▸ Activity: Range to output from the entries below: the line containing "nativeScheduleMicroTask @ zone.js:557" through the line containing "webpackJsonpCallback @ jsonp chunk loading:34". Set it down exactly, ends included, nothing else.

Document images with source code

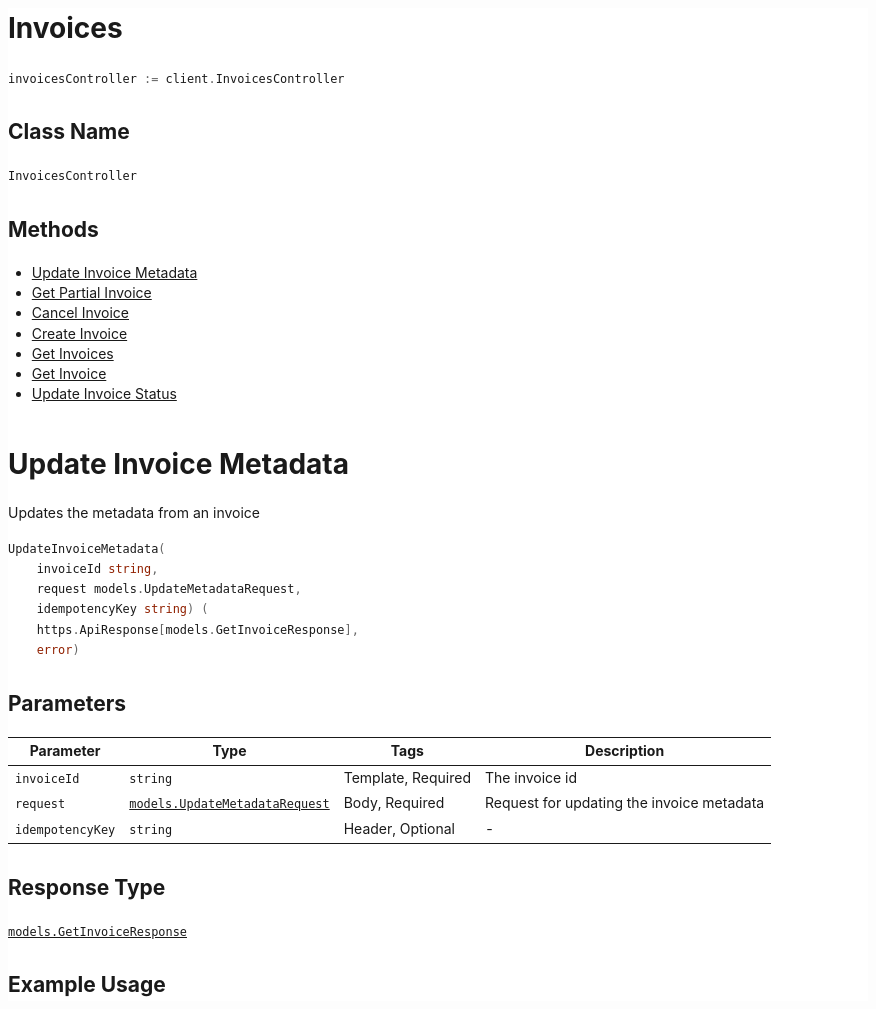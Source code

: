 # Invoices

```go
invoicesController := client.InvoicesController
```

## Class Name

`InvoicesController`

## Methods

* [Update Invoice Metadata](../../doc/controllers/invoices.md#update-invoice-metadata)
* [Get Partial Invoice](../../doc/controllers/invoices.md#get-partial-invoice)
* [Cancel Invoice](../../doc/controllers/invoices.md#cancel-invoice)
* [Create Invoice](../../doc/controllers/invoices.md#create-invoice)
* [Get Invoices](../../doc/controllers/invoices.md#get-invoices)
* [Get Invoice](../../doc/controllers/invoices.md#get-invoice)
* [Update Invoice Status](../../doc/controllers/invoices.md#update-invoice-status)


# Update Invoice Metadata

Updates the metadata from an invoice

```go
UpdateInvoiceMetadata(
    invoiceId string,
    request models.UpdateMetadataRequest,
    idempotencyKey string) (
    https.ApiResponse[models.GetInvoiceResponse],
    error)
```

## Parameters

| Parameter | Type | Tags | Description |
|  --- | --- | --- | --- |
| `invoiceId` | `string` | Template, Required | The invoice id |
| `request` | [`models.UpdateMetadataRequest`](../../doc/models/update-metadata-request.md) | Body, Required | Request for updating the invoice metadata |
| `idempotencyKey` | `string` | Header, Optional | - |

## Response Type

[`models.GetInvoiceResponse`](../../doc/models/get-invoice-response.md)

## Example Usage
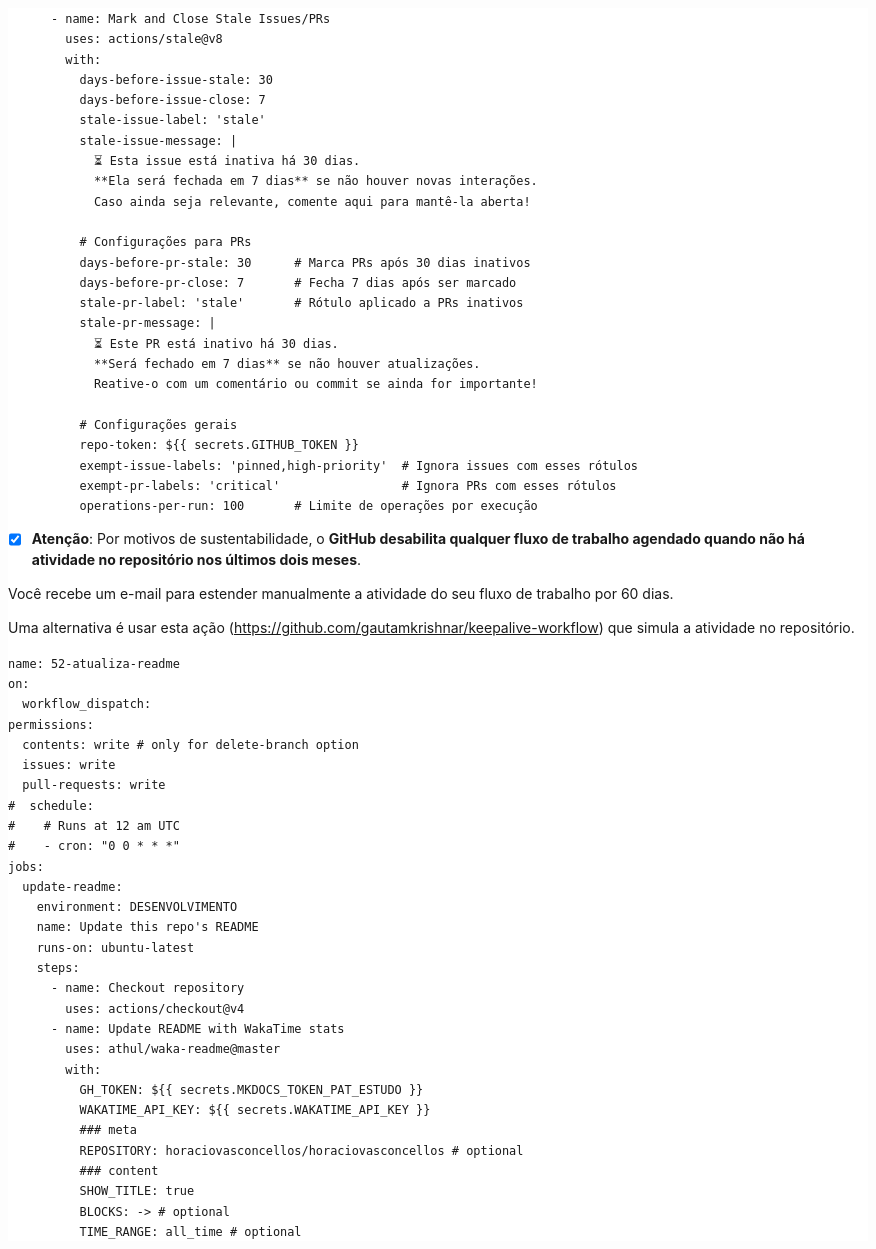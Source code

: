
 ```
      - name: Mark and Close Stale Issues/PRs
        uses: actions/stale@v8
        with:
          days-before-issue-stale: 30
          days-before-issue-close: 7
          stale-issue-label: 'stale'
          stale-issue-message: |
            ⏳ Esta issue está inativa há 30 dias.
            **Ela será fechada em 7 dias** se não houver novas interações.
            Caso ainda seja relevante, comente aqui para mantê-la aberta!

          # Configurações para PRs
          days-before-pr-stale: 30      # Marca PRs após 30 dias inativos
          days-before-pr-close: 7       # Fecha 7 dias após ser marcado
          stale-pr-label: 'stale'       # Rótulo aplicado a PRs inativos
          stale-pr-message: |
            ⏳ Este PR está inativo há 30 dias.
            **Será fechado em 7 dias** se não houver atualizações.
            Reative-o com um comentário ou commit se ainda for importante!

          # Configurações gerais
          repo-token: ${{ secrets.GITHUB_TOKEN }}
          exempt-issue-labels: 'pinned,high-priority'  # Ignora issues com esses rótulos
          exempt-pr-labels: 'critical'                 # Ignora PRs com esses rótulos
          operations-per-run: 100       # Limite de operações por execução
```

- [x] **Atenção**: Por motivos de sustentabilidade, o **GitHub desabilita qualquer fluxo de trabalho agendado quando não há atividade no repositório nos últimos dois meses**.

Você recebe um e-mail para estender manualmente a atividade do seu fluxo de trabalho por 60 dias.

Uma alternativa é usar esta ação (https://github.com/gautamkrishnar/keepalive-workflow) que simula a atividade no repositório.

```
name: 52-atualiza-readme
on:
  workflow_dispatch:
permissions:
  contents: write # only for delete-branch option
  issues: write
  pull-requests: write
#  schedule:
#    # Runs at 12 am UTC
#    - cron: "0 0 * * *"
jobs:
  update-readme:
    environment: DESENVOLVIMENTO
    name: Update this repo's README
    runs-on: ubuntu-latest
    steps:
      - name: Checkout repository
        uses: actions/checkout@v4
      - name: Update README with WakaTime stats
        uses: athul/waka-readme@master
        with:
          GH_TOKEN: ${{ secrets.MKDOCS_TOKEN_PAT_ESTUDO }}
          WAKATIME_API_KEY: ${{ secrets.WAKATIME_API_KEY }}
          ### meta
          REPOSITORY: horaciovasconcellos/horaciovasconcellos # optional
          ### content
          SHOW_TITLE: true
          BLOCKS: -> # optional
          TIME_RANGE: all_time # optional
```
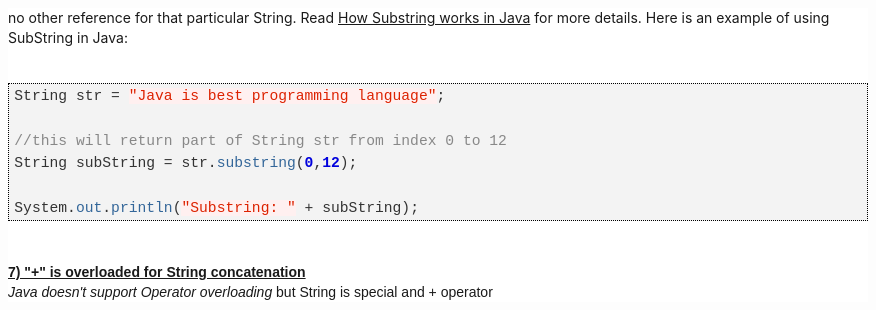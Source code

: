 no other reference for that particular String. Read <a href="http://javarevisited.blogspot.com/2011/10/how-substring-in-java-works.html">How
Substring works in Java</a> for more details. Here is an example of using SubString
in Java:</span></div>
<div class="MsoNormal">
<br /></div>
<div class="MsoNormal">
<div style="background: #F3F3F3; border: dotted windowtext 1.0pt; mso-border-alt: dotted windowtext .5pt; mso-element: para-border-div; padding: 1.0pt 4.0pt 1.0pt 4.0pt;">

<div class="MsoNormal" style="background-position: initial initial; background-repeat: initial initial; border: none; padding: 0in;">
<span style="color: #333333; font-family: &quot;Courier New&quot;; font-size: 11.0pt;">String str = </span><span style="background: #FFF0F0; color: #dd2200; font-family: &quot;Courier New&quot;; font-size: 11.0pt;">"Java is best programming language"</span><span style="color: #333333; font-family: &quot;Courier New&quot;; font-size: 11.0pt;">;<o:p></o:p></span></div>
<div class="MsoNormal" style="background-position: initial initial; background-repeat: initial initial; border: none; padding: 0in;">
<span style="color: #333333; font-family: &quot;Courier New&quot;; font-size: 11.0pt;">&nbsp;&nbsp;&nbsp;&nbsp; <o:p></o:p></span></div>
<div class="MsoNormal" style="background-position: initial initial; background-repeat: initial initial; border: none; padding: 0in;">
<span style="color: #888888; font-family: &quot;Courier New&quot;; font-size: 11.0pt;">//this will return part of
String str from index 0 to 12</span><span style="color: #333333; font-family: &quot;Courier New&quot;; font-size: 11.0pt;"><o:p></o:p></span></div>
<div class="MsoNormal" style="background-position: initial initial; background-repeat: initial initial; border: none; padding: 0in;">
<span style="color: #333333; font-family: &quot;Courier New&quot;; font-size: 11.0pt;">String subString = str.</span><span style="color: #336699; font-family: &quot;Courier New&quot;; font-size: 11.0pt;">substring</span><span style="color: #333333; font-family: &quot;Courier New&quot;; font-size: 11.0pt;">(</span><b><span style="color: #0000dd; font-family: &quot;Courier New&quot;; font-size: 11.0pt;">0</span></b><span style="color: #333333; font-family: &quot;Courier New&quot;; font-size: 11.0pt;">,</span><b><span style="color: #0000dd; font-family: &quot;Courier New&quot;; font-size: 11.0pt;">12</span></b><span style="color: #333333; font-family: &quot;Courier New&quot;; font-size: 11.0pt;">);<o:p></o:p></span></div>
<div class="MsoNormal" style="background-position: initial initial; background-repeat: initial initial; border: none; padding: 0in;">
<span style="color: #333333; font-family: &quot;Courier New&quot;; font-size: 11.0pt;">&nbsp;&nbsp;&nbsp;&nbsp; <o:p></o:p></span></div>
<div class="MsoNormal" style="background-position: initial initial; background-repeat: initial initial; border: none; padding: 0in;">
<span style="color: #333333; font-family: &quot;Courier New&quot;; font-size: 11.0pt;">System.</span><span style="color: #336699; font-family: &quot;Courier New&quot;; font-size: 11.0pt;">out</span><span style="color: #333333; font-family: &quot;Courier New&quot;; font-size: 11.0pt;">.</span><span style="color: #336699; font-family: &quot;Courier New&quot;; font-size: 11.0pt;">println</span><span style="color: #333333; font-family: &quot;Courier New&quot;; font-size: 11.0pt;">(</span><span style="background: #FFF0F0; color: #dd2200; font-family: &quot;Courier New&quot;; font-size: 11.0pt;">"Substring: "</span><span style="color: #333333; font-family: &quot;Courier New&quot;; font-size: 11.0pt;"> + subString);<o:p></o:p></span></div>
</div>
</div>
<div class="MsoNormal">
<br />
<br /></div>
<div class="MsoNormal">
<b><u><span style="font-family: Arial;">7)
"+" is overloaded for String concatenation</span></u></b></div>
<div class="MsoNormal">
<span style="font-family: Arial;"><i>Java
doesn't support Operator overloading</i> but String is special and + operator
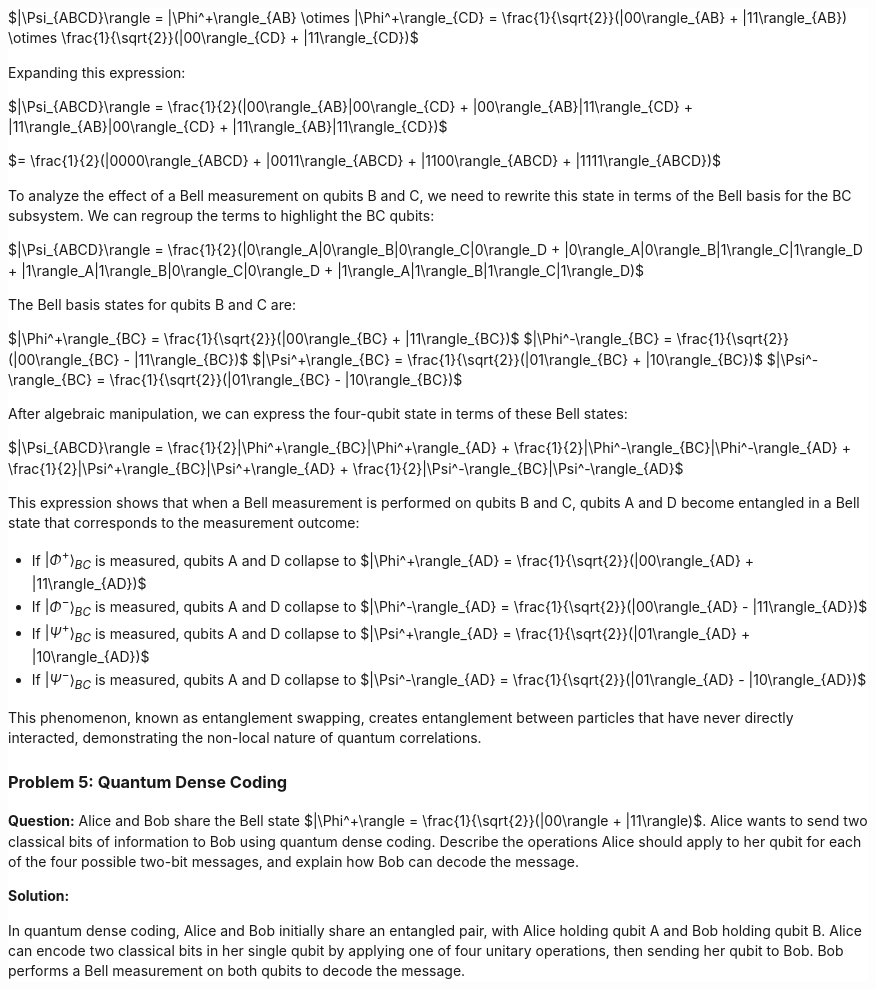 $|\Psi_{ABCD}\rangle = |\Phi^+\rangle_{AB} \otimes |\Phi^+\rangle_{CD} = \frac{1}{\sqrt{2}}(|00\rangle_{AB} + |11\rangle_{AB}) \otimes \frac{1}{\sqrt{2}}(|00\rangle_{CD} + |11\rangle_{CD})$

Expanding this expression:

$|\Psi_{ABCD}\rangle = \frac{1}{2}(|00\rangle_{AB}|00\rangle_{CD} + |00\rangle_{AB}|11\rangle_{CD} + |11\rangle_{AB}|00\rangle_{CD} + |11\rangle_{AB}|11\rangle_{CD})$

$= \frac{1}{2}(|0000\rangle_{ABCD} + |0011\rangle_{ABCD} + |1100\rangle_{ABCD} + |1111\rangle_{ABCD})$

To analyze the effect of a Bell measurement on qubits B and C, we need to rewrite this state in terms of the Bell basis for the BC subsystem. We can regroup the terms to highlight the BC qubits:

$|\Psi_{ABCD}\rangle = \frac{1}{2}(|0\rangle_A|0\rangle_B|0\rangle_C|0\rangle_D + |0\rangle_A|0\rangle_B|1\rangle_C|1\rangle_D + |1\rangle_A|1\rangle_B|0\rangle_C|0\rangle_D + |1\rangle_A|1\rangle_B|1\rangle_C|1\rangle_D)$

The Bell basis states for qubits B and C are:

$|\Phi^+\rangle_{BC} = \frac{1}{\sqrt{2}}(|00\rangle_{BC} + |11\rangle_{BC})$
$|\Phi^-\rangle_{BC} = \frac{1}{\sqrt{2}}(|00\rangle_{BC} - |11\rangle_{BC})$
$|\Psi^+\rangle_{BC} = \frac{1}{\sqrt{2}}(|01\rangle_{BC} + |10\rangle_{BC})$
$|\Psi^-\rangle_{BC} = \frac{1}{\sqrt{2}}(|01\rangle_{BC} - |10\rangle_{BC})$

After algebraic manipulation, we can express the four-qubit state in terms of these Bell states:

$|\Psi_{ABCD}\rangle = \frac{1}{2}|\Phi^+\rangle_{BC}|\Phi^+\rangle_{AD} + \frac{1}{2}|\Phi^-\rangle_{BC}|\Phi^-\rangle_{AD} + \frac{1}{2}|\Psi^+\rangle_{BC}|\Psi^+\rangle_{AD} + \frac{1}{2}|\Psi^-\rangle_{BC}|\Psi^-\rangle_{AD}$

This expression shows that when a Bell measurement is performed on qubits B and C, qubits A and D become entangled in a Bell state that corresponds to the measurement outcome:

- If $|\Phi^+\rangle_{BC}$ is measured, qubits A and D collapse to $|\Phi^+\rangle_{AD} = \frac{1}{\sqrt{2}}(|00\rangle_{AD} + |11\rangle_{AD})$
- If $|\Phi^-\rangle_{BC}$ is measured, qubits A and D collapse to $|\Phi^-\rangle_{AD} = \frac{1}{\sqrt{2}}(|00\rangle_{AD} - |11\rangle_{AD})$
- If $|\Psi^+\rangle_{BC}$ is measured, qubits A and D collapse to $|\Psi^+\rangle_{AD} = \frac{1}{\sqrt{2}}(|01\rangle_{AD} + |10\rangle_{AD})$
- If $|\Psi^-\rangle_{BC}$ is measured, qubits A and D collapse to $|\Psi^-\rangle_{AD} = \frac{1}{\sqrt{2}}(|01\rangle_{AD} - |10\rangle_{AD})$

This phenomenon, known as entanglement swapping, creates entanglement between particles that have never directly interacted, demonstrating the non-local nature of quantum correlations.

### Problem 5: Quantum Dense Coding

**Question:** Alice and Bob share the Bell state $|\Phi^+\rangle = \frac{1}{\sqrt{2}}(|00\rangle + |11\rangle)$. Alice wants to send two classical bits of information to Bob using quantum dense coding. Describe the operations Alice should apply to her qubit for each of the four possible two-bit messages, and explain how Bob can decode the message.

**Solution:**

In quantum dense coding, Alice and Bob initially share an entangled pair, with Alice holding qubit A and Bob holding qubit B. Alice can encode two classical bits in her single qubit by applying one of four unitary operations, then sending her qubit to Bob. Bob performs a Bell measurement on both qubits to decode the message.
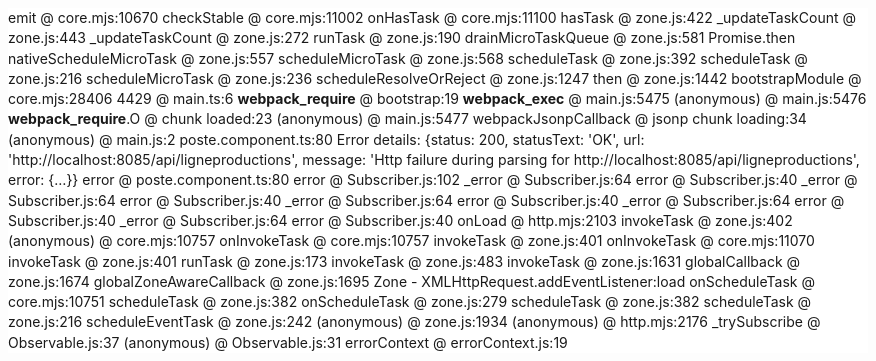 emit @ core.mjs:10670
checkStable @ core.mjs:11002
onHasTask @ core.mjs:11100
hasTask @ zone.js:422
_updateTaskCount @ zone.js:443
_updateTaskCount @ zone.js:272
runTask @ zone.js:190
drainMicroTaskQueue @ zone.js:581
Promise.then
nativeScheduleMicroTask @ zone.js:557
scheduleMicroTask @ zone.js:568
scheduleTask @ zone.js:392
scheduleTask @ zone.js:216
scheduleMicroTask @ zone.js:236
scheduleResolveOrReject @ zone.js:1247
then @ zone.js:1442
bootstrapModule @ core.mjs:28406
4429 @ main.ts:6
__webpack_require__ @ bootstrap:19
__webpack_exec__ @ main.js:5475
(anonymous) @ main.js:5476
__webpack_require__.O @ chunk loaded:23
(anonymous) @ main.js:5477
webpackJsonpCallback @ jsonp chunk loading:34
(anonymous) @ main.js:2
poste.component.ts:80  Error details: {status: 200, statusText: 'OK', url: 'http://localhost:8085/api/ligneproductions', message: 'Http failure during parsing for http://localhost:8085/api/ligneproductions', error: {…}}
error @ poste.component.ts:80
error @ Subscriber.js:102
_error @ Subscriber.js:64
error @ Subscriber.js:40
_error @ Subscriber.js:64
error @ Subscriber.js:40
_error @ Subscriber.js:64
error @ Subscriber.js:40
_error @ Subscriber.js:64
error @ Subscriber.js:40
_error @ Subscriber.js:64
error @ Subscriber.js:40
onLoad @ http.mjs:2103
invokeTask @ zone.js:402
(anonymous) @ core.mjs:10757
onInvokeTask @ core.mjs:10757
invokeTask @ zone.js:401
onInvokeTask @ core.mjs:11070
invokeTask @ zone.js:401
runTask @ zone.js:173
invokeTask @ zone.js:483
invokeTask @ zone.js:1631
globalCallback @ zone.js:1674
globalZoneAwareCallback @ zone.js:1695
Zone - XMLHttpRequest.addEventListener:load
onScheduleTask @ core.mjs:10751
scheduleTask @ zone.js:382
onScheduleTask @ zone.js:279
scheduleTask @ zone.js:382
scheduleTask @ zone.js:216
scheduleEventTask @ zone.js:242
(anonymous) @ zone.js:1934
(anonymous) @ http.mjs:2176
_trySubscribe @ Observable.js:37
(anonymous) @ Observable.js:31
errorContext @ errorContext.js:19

▸ Problem solution:
nativeScheduleMicroTask @ zone.js:557
scheduleMicroTask @ zone.js:568
scheduleTask @ zone.js:392
scheduleTask @ zone.js:216
scheduleMicroTask @ zone.js:236
scheduleResolveOrReject @ zone.js:1247
then @ zone.js:1442
bootstrapModule @ core.mjs:28406
4429 @ main.ts:6
__webpack_require__ @ bootstrap:19
__webpack_exec__ @ main.js:5475
(anonymous) @ main.js:5476
__webpack_require__.O @ chunk loaded:23
(anonymous) @ main.js:5477
webpackJsonpCallback @ jsonp chunk loading:34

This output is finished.